Exercise goal: Only the lines with the string "textbf" are needed; return each of them from the entries below.

#### The input ####

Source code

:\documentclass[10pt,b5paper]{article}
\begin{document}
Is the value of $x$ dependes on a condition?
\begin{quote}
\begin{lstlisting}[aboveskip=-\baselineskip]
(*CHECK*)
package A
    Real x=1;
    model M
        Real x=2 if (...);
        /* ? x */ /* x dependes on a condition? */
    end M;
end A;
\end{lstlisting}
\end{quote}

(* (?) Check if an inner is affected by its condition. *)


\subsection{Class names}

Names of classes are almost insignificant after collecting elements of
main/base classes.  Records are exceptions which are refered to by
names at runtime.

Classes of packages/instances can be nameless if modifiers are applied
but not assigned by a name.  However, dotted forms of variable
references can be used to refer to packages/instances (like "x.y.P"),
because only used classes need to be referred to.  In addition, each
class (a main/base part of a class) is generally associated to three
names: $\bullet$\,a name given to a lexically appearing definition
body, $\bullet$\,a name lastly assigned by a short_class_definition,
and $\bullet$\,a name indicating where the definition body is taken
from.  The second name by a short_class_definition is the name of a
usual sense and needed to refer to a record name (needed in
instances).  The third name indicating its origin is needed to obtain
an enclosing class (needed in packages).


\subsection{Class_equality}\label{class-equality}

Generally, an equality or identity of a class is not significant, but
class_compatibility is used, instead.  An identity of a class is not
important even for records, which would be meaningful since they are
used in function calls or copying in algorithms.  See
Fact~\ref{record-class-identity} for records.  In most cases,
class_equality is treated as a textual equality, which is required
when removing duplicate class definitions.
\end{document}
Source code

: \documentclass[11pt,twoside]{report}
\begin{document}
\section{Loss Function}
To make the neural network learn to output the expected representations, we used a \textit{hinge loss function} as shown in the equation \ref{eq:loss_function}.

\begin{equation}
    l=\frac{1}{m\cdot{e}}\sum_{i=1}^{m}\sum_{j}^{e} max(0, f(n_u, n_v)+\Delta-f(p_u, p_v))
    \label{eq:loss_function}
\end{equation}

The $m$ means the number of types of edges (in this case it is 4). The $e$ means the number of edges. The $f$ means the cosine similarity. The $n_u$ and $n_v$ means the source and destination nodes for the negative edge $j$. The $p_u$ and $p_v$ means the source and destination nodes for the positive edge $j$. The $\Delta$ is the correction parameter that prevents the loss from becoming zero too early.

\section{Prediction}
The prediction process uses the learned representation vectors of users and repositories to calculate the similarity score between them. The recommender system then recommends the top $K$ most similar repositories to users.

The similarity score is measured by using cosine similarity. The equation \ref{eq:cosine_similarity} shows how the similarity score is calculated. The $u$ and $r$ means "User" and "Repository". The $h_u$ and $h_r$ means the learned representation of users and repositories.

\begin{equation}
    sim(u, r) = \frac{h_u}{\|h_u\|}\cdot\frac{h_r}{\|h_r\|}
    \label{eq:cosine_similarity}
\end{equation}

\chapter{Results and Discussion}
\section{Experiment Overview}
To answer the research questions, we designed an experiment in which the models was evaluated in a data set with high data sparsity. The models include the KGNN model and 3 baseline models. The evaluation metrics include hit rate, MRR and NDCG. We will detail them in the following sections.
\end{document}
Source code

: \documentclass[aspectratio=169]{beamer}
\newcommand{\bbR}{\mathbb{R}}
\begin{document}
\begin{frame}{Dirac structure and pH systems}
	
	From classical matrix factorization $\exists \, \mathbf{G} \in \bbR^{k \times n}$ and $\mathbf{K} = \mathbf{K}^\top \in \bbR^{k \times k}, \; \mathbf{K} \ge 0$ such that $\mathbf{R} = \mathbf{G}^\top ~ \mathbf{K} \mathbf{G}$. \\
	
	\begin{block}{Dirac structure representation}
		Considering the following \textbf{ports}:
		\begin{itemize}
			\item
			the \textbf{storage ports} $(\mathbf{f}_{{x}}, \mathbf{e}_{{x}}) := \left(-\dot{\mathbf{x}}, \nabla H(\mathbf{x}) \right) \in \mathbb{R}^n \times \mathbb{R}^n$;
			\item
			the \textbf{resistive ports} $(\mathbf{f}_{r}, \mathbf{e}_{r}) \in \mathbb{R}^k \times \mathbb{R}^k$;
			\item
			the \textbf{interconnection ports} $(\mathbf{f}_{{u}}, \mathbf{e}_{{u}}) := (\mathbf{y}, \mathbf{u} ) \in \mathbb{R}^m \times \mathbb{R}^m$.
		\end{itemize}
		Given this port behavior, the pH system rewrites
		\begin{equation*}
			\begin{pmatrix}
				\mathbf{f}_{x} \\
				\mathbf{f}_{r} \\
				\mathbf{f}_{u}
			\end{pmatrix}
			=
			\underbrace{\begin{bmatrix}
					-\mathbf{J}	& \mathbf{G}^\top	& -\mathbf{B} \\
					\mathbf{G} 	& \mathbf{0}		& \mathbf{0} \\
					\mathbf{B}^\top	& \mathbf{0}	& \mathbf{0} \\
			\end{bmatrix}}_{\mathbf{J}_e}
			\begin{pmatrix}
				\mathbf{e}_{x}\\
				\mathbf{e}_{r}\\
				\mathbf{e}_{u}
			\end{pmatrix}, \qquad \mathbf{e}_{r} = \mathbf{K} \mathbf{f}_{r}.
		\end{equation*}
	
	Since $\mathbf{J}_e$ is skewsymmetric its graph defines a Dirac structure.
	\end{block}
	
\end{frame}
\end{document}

####

Answer for this exercise:
		Considering the following \textbf{ports}:
			the \textbf{storage ports} $(\mathbf{f}_{{x}}, \mathbf{e}_{{x}}) := \left(-\dot{\mathbf{x}}, \nabla H(\mathbf{x}) \right) \in \mathbb{R}^n \times \mathbb{R}^n$;
			the \textbf{resistive ports} $(\mathbf{f}_{r}, \mathbf{e}_{r}) \in \mathbb{R}^k \times \mathbb{R}^k$;
			the \textbf{interconnection ports} $(\mathbf{f}_{{u}}, \mathbf{e}_{{u}}) := (\mathbf{y}, \mathbf{u} ) \in \mathbb{R}^m \times \mathbb{R}^m$.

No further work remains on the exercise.